The position of a rigid body is the position of all the particles of which it is composed. To simplify the description of this position, we exploit the property that the body is rigid, namely that all its particles maintain the same distance relative to each other. If the body is rigid, it is sufficient to describe the position of at least three non-collinear particles. This makes it possible to reconstruct the position of all the other particles, provided that their time-invariant position relative to the three selected particles is known. However, typically a different, mathematically more convenient, but equivalent approach is used. The position of the whole body is represented by:
1. the linear position or position of the body, namely the position of one of the particles of the body, specifically chosen as a reference point (typically coinciding with the center of mass or centroid of the body), together with
2. the angular position (also known as orientation, or attitude) of the body.

Thus, the position of a rigid body has two components: linear and angular, respectively. The same is true for other kinematic and kinetic quantities describing the motion of a rigid body, such as linear and angular velocity, acceleration, momentum, impulse, and kinetic energy.

The linear position can be represented by a vector with its tail at an arbitrary reference point in space (the origin of a chosen coordinate system) and its tip at an arbitrary point of interest on the rigid body, typically coinciding with its center of mass or centroid. This reference point may define the origin of a coordinate system fixed to the body.

There are several ways to numerically describe the orientation of a rigid body, including a set of three Euler angles, a quaternion, or a direction cosine matrix (also referred to as a rotation matrix). All these methods actually define the orientation of a basis set (or coordinate system) which has a fixed orientation relative to the body (i.e. rotates together with the body), relative to another basis set (or coordinate system), from which the motion of the rigid body is observed. For instance, a basis set with fixed orientation relative to an airplane can be defined as a set of three orthogonal unit vectors b_{1}, b_{2}, b_{3}, such that b_{1} is parallel to the chord line of the wing and directed forward, b_{2} is normal to the plane of symmetry and directed rightward, and b_{3} is given by the cross product $b_3 = b_1 \times b_2$.

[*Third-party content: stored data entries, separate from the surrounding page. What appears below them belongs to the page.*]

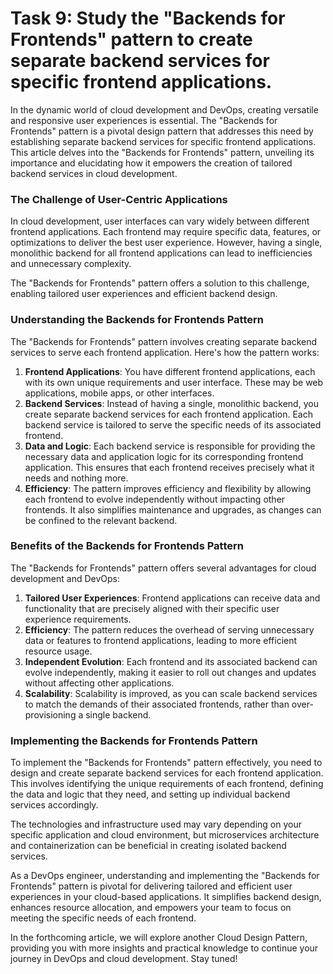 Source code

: # Task 9: Study the "Backends for Frontends" pattern to create separate backend services for specific frontend applications.

In the dynamic world of cloud development and DevOps, creating versatile and responsive user experiences is essential. The "Backends for Frontends" pattern is a pivotal design pattern that addresses this need by establishing separate backend services for specific frontend applications. This article delves into the "Backends for Frontends" pattern, unveiling its importance and elucidating how it empowers the creation of tailored backend services in cloud development.

### **The Challenge of User-Centric Applications**

In cloud development, user interfaces can vary widely between different frontend applications. Each frontend may require specific data, features, or optimizations to deliver the best user experience. However, having a single, monolithic backend for all frontend applications can lead to inefficiencies and unnecessary complexity.

The "Backends for Frontends" pattern offers a solution to this challenge, enabling tailored user experiences and efficient backend design.

### **Understanding the Backends for Frontends Pattern**

The "Backends for Frontends" pattern involves creating separate backend services to serve each frontend application. Here's how the pattern works:

1. **Frontend Applications**: You have different frontend applications, each with its own unique requirements and user interface. These may be web applications, mobile apps, or other interfaces.
2. **Backend Services**: Instead of having a single, monolithic backend, you create separate backend services for each frontend application. Each backend service is tailored to serve the specific needs of its associated frontend.
3. **Data and Logic**: Each backend service is responsible for providing the necessary data and application logic for its corresponding frontend application. This ensures that each frontend receives precisely what it needs and nothing more.
4. **Efficiency**: The pattern improves efficiency and flexibility by allowing each frontend to evolve independently without impacting other frontends. It also simplifies maintenance and upgrades, as changes can be confined to the relevant backend.

### **Benefits of the Backends for Frontends Pattern**

The "Backends for Frontends" pattern offers several advantages for cloud development and DevOps:

1. **Tailored User Experiences**: Frontend applications can receive data and functionality that are precisely aligned with their specific user experience requirements.
2. **Efficiency**: The pattern reduces the overhead of serving unnecessary data or features to frontend applications, leading to more efficient resource usage.
3. **Independent Evolution**: Each frontend and its associated backend can evolve independently, making it easier to roll out changes and updates without affecting other applications.
4. **Scalability**: Scalability is improved, as you can scale backend services to match the demands of their associated frontends, rather than over-provisioning a single backend.

### **Implementing the Backends for Frontends Pattern**

To implement the "Backends for Frontends" pattern effectively, you need to design and create separate backend services for each frontend application. This involves identifying the unique requirements of each frontend, defining the data and logic that they need, and setting up individual backend services accordingly.

The technologies and infrastructure used may vary depending on your specific application and cloud environment, but microservices architecture and containerization can be beneficial in creating isolated backend services.

As a DevOps engineer, understanding and implementing the "Backends for Frontends" pattern is pivotal for delivering tailored and efficient user experiences in your cloud-based applications. It simplifies backend design, enhances resource allocation, and empowers your team to focus on meeting the specific needs of each frontend.

In the forthcoming article, we will explore another Cloud Design Pattern, providing you with more insights and practical knowledge to continue your journey in DevOps and cloud development. Stay tuned!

In general, when a rigid body moves, both its position and orientation vary with time. In the kinematic sense, these changes are referred to as translation and rotation, respectively. Indeed, the position of a rigid body can be viewed as a hypothetic translation and rotation (roto-translation) of the body starting from a hypothetic reference position (not necessarily coinciding with a position actually taken by the body during its motion).

=== Linear and angular velocity ===

Velocity (also called linear velocity) and angular velocity are measured with respect to a frame of reference.

The linear velocity of a rigid body is a vector quantity, equal to the time rate of change of its linear position. Thus, it is the velocity of a reference point fixed to the body. During purely translational motion (motion with no rotation), all points on a rigid body move with the same velocity. However, when motion involves rotation, the instantaneous velocity of any two points on the body will generally not be the same. Two points of a rotating body will have the same instantaneous velocity only if they happen to lie on an axis parallel to the instantaneous axis of rotation.

Angular velocity is a vector quantity that describes the angular speed at which the orientation of the rigid body is changing and the instantaneous axis about which it is rotating (the existence of this instantaneous axis is guaranteed by the Euler's rotation theorem). All points on a rigid body experience the same angular velocity at all times. During purely rotational motion, all points on the body change position except for those lying on the instantaneous axis of rotation. The relationship between orientation and angular velocity is not directly analogous to the relationship between position and velocity. Angular velocity is not the time rate of change of orientation, because there is no such concept as an orientation vector that can be differentiated to obtain the angular velocity.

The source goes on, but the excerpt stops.